Barely 24 hours after the federal government denied speculation that it was ready to privatise the Transmission Company of Nigeria (TCN), the Lagos Chamber of Commerce and Industry (LCCI) has called on the government to commence the privatisation of the transmission component of country’s electricity supply chain.
The Minister of Power, Mr. Abubakar Aliyu, had on Wednesday in Abuja, through his Special Adviser on Media, Mr. Isa Sanusi said, “the federal government has no intention to sell or privatise TCN and no one in the federal government has made a statement of intent on selling TCN.”
Aliyu had clarified that, “currently, the federal government is investing and supporting efforts to make TCN a world-class transmission service provider.”
But the LCCI argued yesterday, during its quarterly press conference on the state of the economy, that there was no justification for the government to keep on holding unto the transmission segment of the power sector except to allow vested interests to keep feeding fat at the expense of the country’s development.
This view was canvassed by the Deputy President of LCCI, Mr. Gabriel Idahosa, who stated that if the government had justifiable reasons to privatise the generation and distribution components of the electricity supply chain then the same government should also know that it has no compelling logic not to privatise the transmission component.
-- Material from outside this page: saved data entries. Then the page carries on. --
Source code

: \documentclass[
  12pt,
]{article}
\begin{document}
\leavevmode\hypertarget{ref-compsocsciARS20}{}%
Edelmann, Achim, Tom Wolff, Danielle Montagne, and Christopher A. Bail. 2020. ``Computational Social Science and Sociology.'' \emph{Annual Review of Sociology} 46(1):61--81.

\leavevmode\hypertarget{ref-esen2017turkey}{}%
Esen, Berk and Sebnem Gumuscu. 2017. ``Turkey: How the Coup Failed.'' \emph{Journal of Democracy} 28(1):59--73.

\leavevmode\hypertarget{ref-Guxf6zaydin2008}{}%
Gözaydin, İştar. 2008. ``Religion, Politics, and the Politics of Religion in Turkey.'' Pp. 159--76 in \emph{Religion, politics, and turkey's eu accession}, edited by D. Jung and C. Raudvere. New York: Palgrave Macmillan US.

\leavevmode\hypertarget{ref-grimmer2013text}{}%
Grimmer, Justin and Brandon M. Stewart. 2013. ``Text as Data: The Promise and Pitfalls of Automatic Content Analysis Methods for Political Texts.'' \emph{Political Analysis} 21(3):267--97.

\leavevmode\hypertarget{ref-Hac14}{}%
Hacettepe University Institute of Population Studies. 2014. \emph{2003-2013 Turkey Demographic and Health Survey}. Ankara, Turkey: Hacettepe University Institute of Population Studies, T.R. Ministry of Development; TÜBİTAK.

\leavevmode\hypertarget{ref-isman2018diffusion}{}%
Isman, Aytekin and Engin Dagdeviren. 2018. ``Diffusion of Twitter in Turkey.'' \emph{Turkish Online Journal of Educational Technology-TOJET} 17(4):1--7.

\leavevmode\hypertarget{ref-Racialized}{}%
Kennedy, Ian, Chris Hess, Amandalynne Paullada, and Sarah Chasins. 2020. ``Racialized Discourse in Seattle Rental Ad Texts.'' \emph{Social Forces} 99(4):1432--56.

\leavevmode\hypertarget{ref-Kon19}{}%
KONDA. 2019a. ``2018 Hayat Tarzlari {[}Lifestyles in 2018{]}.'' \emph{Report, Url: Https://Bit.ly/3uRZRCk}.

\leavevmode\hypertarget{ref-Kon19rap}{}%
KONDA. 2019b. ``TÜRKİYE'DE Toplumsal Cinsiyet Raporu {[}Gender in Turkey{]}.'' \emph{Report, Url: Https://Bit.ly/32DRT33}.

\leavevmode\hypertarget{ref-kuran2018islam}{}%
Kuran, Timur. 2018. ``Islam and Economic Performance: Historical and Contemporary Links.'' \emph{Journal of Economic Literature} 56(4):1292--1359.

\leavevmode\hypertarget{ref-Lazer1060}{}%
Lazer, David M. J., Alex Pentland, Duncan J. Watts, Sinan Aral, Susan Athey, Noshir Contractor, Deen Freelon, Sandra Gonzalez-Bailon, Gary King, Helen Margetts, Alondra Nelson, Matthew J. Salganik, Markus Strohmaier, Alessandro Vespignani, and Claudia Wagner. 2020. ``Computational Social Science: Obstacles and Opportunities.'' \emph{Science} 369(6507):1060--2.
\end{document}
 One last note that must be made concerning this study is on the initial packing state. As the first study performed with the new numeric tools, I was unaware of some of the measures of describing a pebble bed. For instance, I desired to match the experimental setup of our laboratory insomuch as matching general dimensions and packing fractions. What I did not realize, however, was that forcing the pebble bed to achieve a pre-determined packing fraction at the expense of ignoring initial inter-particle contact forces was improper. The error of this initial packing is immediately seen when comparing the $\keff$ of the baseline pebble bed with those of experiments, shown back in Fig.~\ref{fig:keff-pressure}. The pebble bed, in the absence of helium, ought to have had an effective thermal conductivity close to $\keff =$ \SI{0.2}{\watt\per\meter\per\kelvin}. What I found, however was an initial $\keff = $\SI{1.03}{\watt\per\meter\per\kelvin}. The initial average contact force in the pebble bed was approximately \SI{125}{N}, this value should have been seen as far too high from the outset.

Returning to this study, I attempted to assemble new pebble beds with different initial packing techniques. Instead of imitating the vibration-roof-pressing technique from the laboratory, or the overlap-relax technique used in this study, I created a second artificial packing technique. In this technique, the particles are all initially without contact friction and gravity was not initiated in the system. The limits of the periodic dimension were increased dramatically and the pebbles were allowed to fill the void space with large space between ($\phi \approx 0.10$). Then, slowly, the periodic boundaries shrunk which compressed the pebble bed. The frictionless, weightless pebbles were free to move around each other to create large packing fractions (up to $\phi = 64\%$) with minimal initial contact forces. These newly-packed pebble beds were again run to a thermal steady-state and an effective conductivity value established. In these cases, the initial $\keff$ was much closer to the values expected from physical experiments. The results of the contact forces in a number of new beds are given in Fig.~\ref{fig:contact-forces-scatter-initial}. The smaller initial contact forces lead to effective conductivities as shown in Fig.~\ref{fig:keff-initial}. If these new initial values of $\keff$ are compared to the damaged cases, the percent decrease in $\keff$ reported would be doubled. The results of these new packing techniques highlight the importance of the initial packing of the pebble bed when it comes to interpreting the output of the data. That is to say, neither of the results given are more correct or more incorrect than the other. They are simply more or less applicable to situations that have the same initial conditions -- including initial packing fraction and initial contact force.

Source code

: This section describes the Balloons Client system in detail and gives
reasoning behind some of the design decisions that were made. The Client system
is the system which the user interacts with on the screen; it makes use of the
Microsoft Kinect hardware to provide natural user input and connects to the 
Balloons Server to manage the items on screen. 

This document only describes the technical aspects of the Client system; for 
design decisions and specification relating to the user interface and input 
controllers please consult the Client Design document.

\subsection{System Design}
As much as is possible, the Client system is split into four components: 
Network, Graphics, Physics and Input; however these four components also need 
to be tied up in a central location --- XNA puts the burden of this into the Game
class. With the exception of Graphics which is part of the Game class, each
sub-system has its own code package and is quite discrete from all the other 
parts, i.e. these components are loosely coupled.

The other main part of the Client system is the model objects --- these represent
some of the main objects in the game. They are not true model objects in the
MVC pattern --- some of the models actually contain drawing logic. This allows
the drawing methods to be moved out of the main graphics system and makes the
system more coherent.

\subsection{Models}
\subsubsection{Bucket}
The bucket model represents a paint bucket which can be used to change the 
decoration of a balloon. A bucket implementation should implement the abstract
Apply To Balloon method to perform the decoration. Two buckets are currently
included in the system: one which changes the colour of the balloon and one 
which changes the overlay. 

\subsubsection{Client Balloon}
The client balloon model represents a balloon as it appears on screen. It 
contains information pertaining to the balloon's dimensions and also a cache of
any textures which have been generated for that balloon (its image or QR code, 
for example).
Idahosa said: “You will wonder the kind of logic that would justify that a government that privatised the power generation and distribution because it was not capable of running them should still decides to keep power transmission to itself.
“So, in plain language there is no justification whatsoever for government to want to keep on holding on to the transmission component. We have recommended that the government should privatise the transmission segment.
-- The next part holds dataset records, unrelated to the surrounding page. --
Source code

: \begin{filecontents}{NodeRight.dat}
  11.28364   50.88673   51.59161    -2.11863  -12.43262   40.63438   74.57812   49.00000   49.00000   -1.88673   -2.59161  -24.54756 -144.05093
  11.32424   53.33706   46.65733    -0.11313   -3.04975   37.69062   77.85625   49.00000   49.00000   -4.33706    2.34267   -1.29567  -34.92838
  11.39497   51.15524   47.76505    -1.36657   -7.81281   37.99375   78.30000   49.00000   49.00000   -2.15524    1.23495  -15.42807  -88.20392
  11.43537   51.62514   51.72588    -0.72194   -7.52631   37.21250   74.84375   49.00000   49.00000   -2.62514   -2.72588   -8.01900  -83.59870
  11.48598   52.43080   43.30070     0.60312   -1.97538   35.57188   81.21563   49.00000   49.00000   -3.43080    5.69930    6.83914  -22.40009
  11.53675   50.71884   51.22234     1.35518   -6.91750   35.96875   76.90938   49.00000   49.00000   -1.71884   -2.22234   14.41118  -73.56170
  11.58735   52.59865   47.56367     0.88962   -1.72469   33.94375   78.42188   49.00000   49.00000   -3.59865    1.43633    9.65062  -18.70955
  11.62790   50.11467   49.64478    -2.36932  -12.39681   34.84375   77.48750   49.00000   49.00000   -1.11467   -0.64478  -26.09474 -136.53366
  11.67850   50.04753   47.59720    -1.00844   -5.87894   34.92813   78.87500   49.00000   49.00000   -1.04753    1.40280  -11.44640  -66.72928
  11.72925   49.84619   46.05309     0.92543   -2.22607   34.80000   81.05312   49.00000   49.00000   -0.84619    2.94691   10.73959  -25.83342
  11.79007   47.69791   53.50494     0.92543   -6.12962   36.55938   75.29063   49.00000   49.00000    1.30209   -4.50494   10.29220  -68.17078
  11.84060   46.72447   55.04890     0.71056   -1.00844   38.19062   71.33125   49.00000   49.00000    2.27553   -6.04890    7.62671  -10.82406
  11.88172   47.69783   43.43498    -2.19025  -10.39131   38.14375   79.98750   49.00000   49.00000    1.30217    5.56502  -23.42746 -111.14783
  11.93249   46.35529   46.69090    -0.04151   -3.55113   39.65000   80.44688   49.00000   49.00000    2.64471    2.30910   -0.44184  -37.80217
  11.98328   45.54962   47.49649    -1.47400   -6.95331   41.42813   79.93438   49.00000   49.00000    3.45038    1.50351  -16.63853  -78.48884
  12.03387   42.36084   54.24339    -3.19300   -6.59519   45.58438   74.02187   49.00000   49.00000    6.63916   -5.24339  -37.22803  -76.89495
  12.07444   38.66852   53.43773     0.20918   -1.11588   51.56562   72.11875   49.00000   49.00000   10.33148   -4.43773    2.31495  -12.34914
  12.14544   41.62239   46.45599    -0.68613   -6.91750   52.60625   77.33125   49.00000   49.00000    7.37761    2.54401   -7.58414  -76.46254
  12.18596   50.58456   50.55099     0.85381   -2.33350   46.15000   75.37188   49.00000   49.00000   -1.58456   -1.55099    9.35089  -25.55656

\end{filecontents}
“Why is the NLNG so successful? It is because the federal government holds 49 per cent of its equity and gave 51 per cent to private operators in that industry that have the experience and financial and technical capacity in that industry.
“So the world sees it as an international oil and gas business and it has access to finance from anywhere around the world. The NLNG does not depend on the federal government’s budget for all the projects that it has done. And the different is that two per cent.
“If transmission is privatised today with 49 per cent in government hands and 51 per cent equity with experienced transmission grid operators in the world that have the financial and technical capacity to manage transmission grid around the world the story will become completely different.
“The reason why there are so many issues about transmission privatisation is that that is the only opportunity left for vested interests to operate in that sector.
“Nigeria can remove corruption just by policy reform as it happened with the telecom reform. It is important to propagate that fighting corruption has more to do with policy reform than using the EFCC.”
Idahosa also stated that the LCCI had been championing the need for government to embrace equity infrastructure financing rather than borrowing and accumulating public debts.
He said: “When the chamber is speaking about using equity, rather than borrowing, it is not a complicated matter. Nigeria does not need to borrow to make any rail line. We do not need to borrow to build airport.
“Most of these infrastructure are owned by private individuals, including Nigerians, in Europe. A Nigerian led business owns airport. The same Nigerian led company bought a rail line in Italy. So, it is not necessary to borrow.
“When we say equity financing we mean that the government has built the Lagos-Ibadan railway line. The government needs to remove its management out of the Nigeria Railway Corporation, and call those that run the best rail lines in France to acquire 51 per cent and run it.
“It is not necessary for our government to be running around the world begging for loan for a country like Nigeria. It is not necessary. We have the fundamental market of over 200 million people that the whole world is looking for. Countries like France and Korea with much less population are running their trains profitably and they know that they can multiply their profit 10 times by operating in Nigeria.
“Train companies from Korea, France and Canada have applied for license to operate in this country but they were turned down.”
The President of the LCCI, Dr. Michael Olawale-Cole, in his comment stated clearly that the government has no business in business but should create the enabling environment hand-off for the private sector to do what it could do best.
He said: “The more the government will agree to make way for the private sector, the better for the country. The government has no business in business. Its role is to provide the enabling environment for those who are trained to run business.
“We have examples of how government has run down businesses like the Nigeria Airways and the Nigeria Shipping Line that was a very big international shipping company with 120 vessels at a time.”